L’esthétique proposée par Carpeaux ici est en tout cas très éloignée de celle de Cordier, avec cette femme en partie dénudée, les cheveux libres et le regard venant vigoureusement solliciter le spectateur témoin – et complice – de son aliénation. Cette figure de captive semble avoir fait l’objet de beaucoup de recherches de la part du sculpteur, et d’études d’après le modèle vivant. A l’origine de sa conception se trouve le projet de la fontaine de l’Observatoire, monumental groupe commandé en août 1867 pour orner une fontaine située dans l’axe reliant à Paris le palais du Luxembourg à l’Observatoire sur un plan de l’architecte Gabriel Davioud. Après plusieurs hésitations, Carpeaux se décide pour un globe soutenu par des figures symbolisant les quatre points cardinaux, qui deviendront les quatre parties du monde, allégories de l’Amérique, de l’Europe, de l’Asie et de l’Afrique. De la conception de ce vaste projet, il isole dès 1868 deux figures dont il propose des bustes indépendants, présentant des variantes avec le monument définitif : le  » Chinois  » (voir lot 186 du présent catalogue) et la  » Négresse  » ou  » Pourquoi naître esclave ? « . Interrompu par la guerre et la Commune et des séjours londoniens, le modèle en plâtre du monument est finalement exposé au Salon de 1872 où il sera vivement critiqué avant d’être loué en 1873 lors d’une installation in situ pour en apprécier l’effet. Le bronze final sera quant à lui mis en place en août 1874.
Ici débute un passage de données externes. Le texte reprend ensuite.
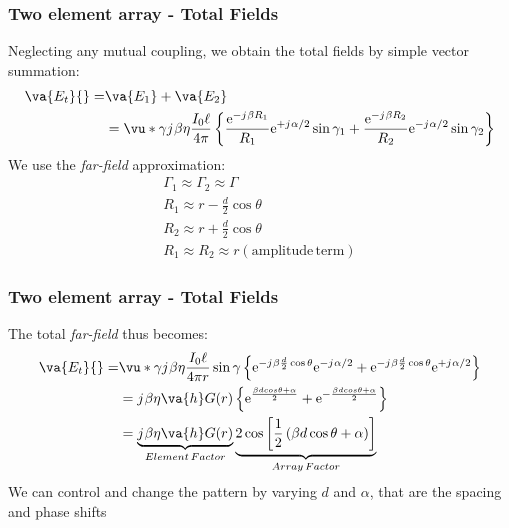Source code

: \documentclass[10pt]{beamer}
\newcommand{\e}{\mathrm{e}} %
\renewcommand{\j}{{j}\mkern1mu} %
\begin{document}
\begin{frame}
    \frametitle{Two element array - Total Fields}
Neglecting any mutual coupling, we obtain the total fields by simple vector summation:
\begin{align*}
    \va{E_t} {}=& \va{E_1} + \va{E_2} \\
    &= \vu*{\gamma} \j \beta \eta \frac{I_{0} \ell}{4 \pi}\left\{\frac{\e^{-\j \beta R_{1}}}{R_{1}} \e^{+\j \alpha / 2} \sin \gamma_{1}+\frac{\e^{-\j \beta R_{2}}}{R_{2}} \e^{-\j \alpha / 2} \sin \gamma_{2}\right\}
 \end{align*}
    We use the \textit{far-field} approximation:
    \begin{align*}
        \Gamma_1 \approx \Gamma_2 \approx \Gamma \\
        R_1 \approx r - \frac{d}{2} \cos \theta \\
        R_2 \approx r + \frac{d}{2} \cos \theta \\
       R_1 \approx R_2 \approx r (\mathrm{amplitude \, term})
    \end{align*}
\end{frame}

\begin{frame}
    \frametitle{Two element array - Total Fields}

    The total \textit{far-field} thus becomes:
    \begin{align*}
        \va{E_t} {}=& \vu*{\gamma} \j \beta \eta \frac{I_{0} \ell}{4 \pi r} \sin \gamma \left\{\e^{-\j \beta \frac{d}{2}\cos \theta } \e^{- \j \alpha / 2} + \e^{-\j \beta \frac{d}{2}\cos \theta } \e^{+\j \alpha / 2}\right\} \\
        &= \j \beta \eta \va{h} G(r) \left\{ \e^{\frac{\beta d cos \theta + \alpha}{2}} + \e^{-\frac{\beta d cos \theta + \alpha}{2}}\right\} \\
        &= \underbrace{\j \beta \eta \va{h} G(r)}_{Element \, Factor} \underbrace{2 \cos \left[\frac{1}{2}\left(\beta d \cos \theta + \alpha\right)\right]}_{Array \, Factor}
    \end{align*}
We can control and change the pattern by varying $d$ and $\alpha$, that are the spacing and phase shifts
\end{frame}




\end{document}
Le choix de Jean-Baptiste Carpeaux de proposer seule la figure de l’Afrique, en lui adjoignant cette légende significative, est à n’en pas douter un acte engagé de la part du sculpteur, hostile à l’esclavage et dans un contexte suivant de près la fin de la guerre de Sécession qui avait provoqué le retour en France de ses parents qui vivaient aux Etats-Unis. L’intérêt tout particulier que témoignait Carpeaux à ce groupe est confirmé également par l’existence d’une rare version peinte, proposée à la vente chez Artcurial en 2020 (fig. 1), nous rappelant quel artiste complet il fut, aussi brillant avec ses pinceau et couteau, qu’avec ses ciseaux. Notre buste constitue une rare et séduisante version en terre cuite dont l’édition par l’atelier Carpeaux resta très confidentielle.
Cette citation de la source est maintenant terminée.